Source data:
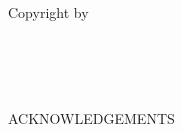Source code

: \documentclass[12pt,letterpaper,twoside]{report}
\begin{document}
\thispagestyle{empty}
\mbox{}\vspace{6in}\\
\begin{flushright}
Copyright by \\
\MakeUppercase{\authorName} \\
\graduationYear \\
\end{flushright}
\newpage


\begin{centering}
\ \vfill



\vfill
\end{centering}
\newpage


\begin{centering}
\vspace{5ex}
ACKNOWLEDGEMENTS \par
\end{centering}
\vspace{\baselineskip}

\begin{doublespace}



\end{doublespace}
\newpage


\begin{singlespace}
\tableofcontents %

\newpage


\begin{singlespace}
\raggedbottom
\listoftables
\end{singlespace}


\newpage


\makeatletter
\let\l@figureOLD \l@figure
\renewcommand{\l@figure}{\vspace{\baselineskip}\l@figureOLD}
\makeatother
{}
\raggedbottom

\listoffigures

\setlength{\topmargin}{0in}
\newpage
\setlength{\parskip}{0 cm} \setlength{\topmargin}{0in}
\end{singlespace}
\end{document}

## INSTRUCTIONS FOR THE TASK:
Repeat each record as given. No picture belongs in the copy.

## SOLVED EXERCISE:
Source code

: \documentclass[12pt,letterpaper,twoside]{report}
\begin{document}
\thispagestyle{empty}
\mbox{}\vspace{6in}\\
\begin{flushright}
Copyright by \\
\MakeUppercase{\authorName} \\
\graduationYear \\
\end{flushright}
\newpage


\begin{centering}
\ \vfill



\vfill
\end{centering}
\newpage


\begin{centering}
\vspace{5ex}
ACKNOWLEDGEMENTS \par
\end{centering}
\vspace{\baselineskip}

\begin{doublespace}



\end{doublespace}
\newpage


\begin{singlespace}
\tableofcontents %

\newpage


\begin{singlespace}
\raggedbottom
\listoftables
\end{singlespace}


\newpage


\makeatletter
\let\l@figureOLD \l@figure
\renewcommand{\l@figure}{\vspace{\baselineskip}\l@figureOLD}
\makeatother
{}
\raggedbottom

\listoffigures

\setlength{\topmargin}{0in}
\newpage
\setlength{\parskip}{0 cm} \setlength{\topmargin}{0in}
\end{singlespace}
\end{document}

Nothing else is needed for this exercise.